Your instructions: Could the listing be repeated exactly, with every picture dropped?

Records to use:
'''

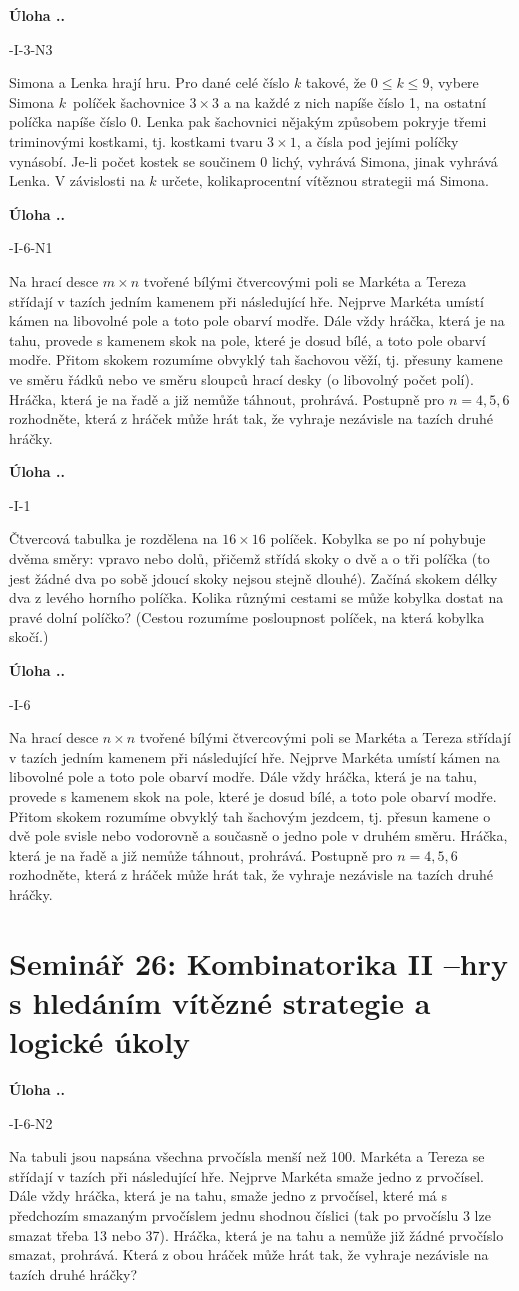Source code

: \documentclass{article}
\newcounter{seminar}
\newcounter{problem}
\newcommand{\seminar}[2]{
  \clearpage
  \setcounter{seminar}{#1}
  \setcounter{problem}{0}
  \section*{Seminář #1: #2}
}
\newcommand{\source}[1]{
  \def\temp{#1}\ifx\temp\empty
  \else
    [#1]
  \fi
}
\newcommand{\problem}[3]{
  \stepcounter{problem}
  \noindent\textbf{Úloha \theseminar .\theproblem.}
    \source{#1} #2
  \bigskip
}
\begin{document}
\problem{64-I-3-N3}{
Simona a Lenka hrají hru. Pro dané celé číslo $k$ takové, že $0 \leq k \leq 9$, vybere Simona $k$~políček šachovnice $3 \times 3$ a na každé z nich napíše číslo 1, na ostatní políčka napíše číslo 0. Lenka pak šachovnici nějakým způsobem pokryje třemi triminovými kostkami, tj. kostkami tvaru $3 \times 1$, a čísla pod jejími políčky vynásobí. Je-li počet kostek se součinem 0 lichý, vyhrává Simona, jinak vyhrává Lenka. V závislosti na $k$ určete, kolikaprocentní vítěznou strategii má Simona.
}{
}

\problem{61-I-6-N1}{
Na hrací desce $m \times n$ tvořené bílými čtvercovými poli se Markéta a Tereza střídají v tazích jedním kamenem při následující hře. Nejprve Markéta umístí kámen na libovolné pole a toto pole obarví modře. Dále vždy hráčka, která je na tahu, provede s kamenem skok na pole, které je dosud bílé, a toto pole obarví modře. Přitom skokem rozumíme obvyklý tah šachovou věží, tj. přesuny kamene ve směru řádků nebo ve směru sloupců hrací desky (o libovolný počet polí). Hráčka, která je na řadě a již nemůže táhnout, prohrává. Postupně pro $n = 4, 5, 6$ rozhodněte, která z hráček může hrát tak, že vyhraje nezávisle na tazích druhé hráčky.
}{
}

\problem{62-I-1}{
Čtvercová tabulka je rozdělena na $16 \times 16$ políček. Kobylka se po ní pohybuje dvěma směry: vpravo nebo dolů, přičemž střídá skoky o dvě a o tři políčka (to jest žádné dva po sobě jdoucí skoky nejsou stejně dlouhé). Začíná skokem délky dva z levého horního políčka. Kolika různými cestami se může kobylka dostat na pravé dolní políčko? (Cestou rozumíme posloupnost políček, na která kobylka skočí.)
}{
}

\problem{61-I-6}{
Na hrací desce $n \times n$ tvořené bílými čtvercovými poli se Markéta a Tereza střídají v tazích jedním kamenem při následující hře. Nejprve Markéta umístí kámen na libovolné pole a toto pole obarví modře. Dále vždy hráčka, která je na tahu, provede s kamenem skok na pole, které je dosud bílé, a toto pole obarví modře. Přitom skokem rozumíme obvyklý tah šachovým jezdcem, tj. přesun kamene o dvě pole svisle nebo vodorovně a současně o jedno pole v druhém směru. Hráčka, která je na řadě a již nemůže táhnout, prohrává. Postupně pro $n = 4, 5, 6$ rozhodněte, která z hráček může hrát tak, že vyhraje nezávisle na tazích druhé hráčky.
}{
}


\seminar{26}{Kombinatorika II --hry s hledáním vítězné strategie a logické úkoly}

\problem{61-I-6-N2}{
Na tabuli jsou napsána všechna prvočísla menší než 100. Markéta a Tereza se střídají v tazích při následující hře. Nejprve Markéta smaže jedno z prvočísel. Dále vždy hráčka, která je na tahu, smaže jedno z prvočísel, které má s předchozím smazaným prvočíslem jednu shodnou číslici (tak po prvočíslu 3 lze smazat třeba 13 nebo 37). Hráčka, která je na tahu a nemůže již žádné prvočíslo smazat, prohrává. Která z obou hráček může hrát
tak, že vyhraje nezávisle na tazích druhé hráčky?
}{
}
\end{document}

'''

Solution for this problem:
Source code

: \documentclass{article}
\newcounter{seminar}
\newcounter{problem}
\newcommand{\seminar}[2]{
  \clearpage
  \setcounter{seminar}{#1}
  \setcounter{problem}{0}
  \section*{Seminář #1: #2}
}
\newcommand{\source}[1]{
  \def\temp{#1}\ifx\temp\empty
  \else
    [#1]
  \fi
}
\newcommand{\problem}[3]{
  \stepcounter{problem}
  \noindent\textbf{Úloha \theseminar .\theproblem.}
    \source{#1} #2
  \bigskip
}
\begin{document}
\problem{64-I-3-N3}{
Simona a Lenka hrají hru. Pro dané celé číslo $k$ takové, že $0 \leq k \leq 9$, vybere Simona $k$~políček šachovnice $3 \times 3$ a na každé z nich napíše číslo 1, na ostatní políčka napíše číslo 0. Lenka pak šachovnici nějakým způsobem pokryje třemi triminovými kostkami, tj. kostkami tvaru $3 \times 1$, a čísla pod jejími políčky vynásobí. Je-li počet kostek se součinem 0 lichý, vyhrává Simona, jinak vyhrává Lenka. V závislosti na $k$ určete, kolikaprocentní vítěznou strategii má Simona.
}{
}

\problem{61-I-6-N1}{
Na hrací desce $m \times n$ tvořené bílými čtvercovými poli se Markéta a Tereza střídají v tazích jedním kamenem při následující hře. Nejprve Markéta umístí kámen na libovolné pole a toto pole obarví modře. Dále vždy hráčka, která je na tahu, provede s kamenem skok na pole, které je dosud bílé, a toto pole obarví modře. Přitom skokem rozumíme obvyklý tah šachovou věží, tj. přesuny kamene ve směru řádků nebo ve směru sloupců hrací desky (o libovolný počet polí). Hráčka, která je na řadě a již nemůže táhnout, prohrává. Postupně pro $n = 4, 5, 6$ rozhodněte, která z hráček může hrát tak, že vyhraje nezávisle na tazích druhé hráčky.
}{
}

\problem{62-I-1}{
Čtvercová tabulka je rozdělena na $16 \times 16$ políček. Kobylka se po ní pohybuje dvěma směry: vpravo nebo dolů, přičemž střídá skoky o dvě a o tři políčka (to jest žádné dva po sobě jdoucí skoky nejsou stejně dlouhé). Začíná skokem délky dva z levého horního políčka. Kolika různými cestami se může kobylka dostat na pravé dolní políčko? (Cestou rozumíme posloupnost políček, na která kobylka skočí.)
}{
}

\problem{61-I-6}{
Na hrací desce $n \times n$ tvořené bílými čtvercovými poli se Markéta a Tereza střídají v tazích jedním kamenem při následující hře. Nejprve Markéta umístí kámen na libovolné pole a toto pole obarví modře. Dále vždy hráčka, která je na tahu, provede s kamenem skok na pole, které je dosud bílé, a toto pole obarví modře. Přitom skokem rozumíme obvyklý tah šachovým jezdcem, tj. přesun kamene o dvě pole svisle nebo vodorovně a současně o jedno pole v druhém směru. Hráčka, která je na řadě a již nemůže táhnout, prohrává. Postupně pro $n = 4, 5, 6$ rozhodněte, která z hráček může hrát tak, že vyhraje nezávisle na tazích druhé hráčky.
}{
}


\seminar{26}{Kombinatorika II --hry s hledáním vítězné strategie a logické úkoly}

\problem{61-I-6-N2}{
Na tabuli jsou napsána všechna prvočísla menší než 100. Markéta a Tereza se střídají v tazích při následující hře. Nejprve Markéta smaže jedno z prvočísel. Dále vždy hráčka, která je na tahu, smaže jedno z prvočísel, které má s předchozím smazaným prvočíslem jednu shodnou číslici (tak po prvočíslu 3 lze smazat třeba 13 nebo 37). Hráčka, která je na tahu a nemůže již žádné prvočíslo smazat, prohrává. Která z obou hráček může hrát
tak, že vyhraje nezávisle na tazích druhé hráčky?
}{
}
\end{document}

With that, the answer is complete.